### Requirement
What is the number of lines in these records with "adjust" in them? Answer with that number only.

### Material for this exercise
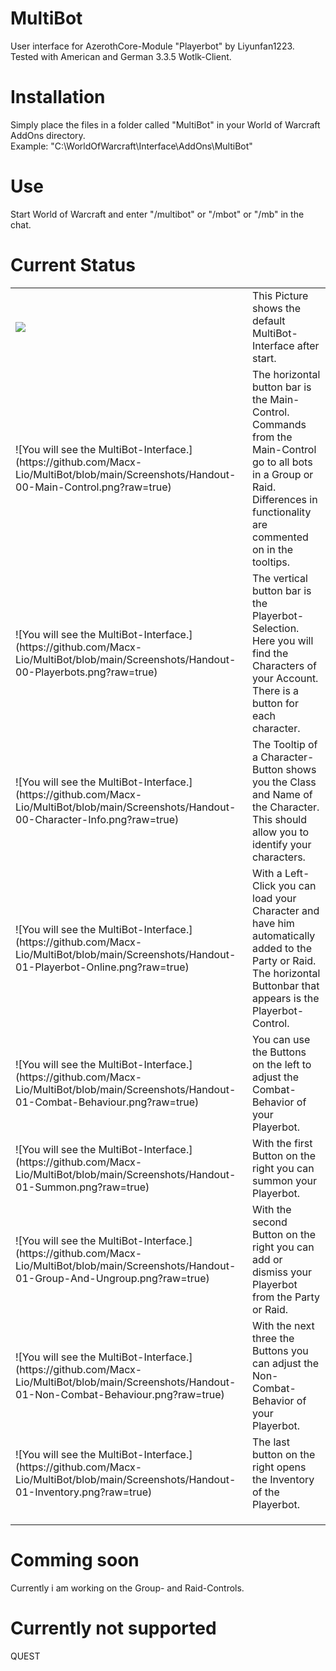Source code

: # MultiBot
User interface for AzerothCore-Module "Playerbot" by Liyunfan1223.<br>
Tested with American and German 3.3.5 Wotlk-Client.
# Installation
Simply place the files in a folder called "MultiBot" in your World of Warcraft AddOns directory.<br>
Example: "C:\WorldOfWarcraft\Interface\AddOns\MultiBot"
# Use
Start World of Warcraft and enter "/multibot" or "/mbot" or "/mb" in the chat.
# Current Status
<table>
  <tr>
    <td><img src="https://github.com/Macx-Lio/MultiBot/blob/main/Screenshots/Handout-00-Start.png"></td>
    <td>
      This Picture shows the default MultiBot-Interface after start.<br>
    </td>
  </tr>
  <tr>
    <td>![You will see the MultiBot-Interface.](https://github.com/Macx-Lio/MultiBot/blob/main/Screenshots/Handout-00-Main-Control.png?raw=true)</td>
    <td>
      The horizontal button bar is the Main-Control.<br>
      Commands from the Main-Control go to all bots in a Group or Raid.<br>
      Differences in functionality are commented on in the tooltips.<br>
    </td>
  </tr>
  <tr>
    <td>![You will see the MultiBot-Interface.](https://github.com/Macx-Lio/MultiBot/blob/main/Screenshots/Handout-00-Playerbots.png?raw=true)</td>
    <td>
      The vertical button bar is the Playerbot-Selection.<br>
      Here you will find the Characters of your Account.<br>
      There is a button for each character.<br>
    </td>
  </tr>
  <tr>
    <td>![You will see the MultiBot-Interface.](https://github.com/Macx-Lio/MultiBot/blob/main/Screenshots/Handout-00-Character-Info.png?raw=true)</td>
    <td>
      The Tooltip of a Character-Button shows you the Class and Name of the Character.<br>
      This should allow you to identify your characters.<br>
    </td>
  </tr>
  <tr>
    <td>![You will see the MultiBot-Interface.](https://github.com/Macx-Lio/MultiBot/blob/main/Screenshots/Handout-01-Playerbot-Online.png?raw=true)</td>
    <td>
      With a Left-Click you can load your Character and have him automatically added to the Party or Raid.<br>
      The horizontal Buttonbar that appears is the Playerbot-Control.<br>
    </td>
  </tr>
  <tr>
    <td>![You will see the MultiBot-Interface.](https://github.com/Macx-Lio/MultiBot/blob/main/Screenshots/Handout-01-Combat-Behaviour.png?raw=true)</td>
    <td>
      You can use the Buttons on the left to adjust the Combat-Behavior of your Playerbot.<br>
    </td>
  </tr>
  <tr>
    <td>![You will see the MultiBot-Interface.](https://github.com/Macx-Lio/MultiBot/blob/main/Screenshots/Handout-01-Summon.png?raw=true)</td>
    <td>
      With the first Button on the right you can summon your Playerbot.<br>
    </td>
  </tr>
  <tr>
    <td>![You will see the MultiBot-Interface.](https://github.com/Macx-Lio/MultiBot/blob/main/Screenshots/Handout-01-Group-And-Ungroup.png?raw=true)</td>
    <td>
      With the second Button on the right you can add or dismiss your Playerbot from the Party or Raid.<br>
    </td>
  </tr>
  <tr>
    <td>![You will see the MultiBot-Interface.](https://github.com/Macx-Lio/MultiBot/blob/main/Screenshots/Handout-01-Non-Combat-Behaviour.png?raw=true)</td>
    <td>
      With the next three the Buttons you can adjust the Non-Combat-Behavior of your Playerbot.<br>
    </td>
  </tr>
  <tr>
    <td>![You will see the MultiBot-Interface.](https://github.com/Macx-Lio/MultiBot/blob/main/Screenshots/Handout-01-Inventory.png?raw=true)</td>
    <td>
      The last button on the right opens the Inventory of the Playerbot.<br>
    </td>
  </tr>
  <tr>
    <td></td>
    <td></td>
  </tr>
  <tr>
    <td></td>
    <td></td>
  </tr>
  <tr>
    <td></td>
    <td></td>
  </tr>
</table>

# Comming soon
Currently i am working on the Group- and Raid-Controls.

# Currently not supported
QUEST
==
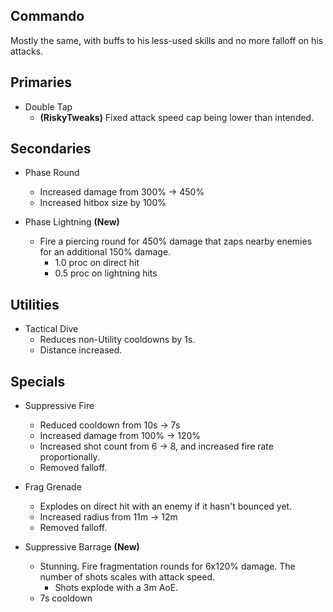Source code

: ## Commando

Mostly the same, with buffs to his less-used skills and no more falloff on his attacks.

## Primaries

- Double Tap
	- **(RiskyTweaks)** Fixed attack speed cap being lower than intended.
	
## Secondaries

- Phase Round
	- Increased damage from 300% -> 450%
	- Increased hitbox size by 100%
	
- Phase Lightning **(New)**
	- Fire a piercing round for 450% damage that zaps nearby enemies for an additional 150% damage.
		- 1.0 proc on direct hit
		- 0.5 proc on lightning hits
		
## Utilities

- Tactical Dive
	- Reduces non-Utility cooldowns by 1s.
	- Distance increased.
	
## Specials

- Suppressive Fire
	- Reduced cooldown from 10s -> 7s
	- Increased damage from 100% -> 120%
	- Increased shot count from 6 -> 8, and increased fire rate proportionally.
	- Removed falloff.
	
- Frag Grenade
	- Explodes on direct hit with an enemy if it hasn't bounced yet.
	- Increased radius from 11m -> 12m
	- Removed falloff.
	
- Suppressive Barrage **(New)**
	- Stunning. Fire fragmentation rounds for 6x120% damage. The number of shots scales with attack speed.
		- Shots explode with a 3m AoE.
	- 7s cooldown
---
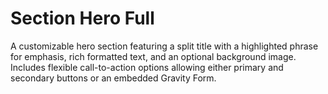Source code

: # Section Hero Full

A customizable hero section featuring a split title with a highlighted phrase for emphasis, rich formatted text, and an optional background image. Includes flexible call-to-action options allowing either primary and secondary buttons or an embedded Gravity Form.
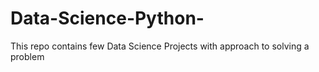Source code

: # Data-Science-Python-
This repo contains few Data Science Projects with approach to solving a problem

### Answer box
2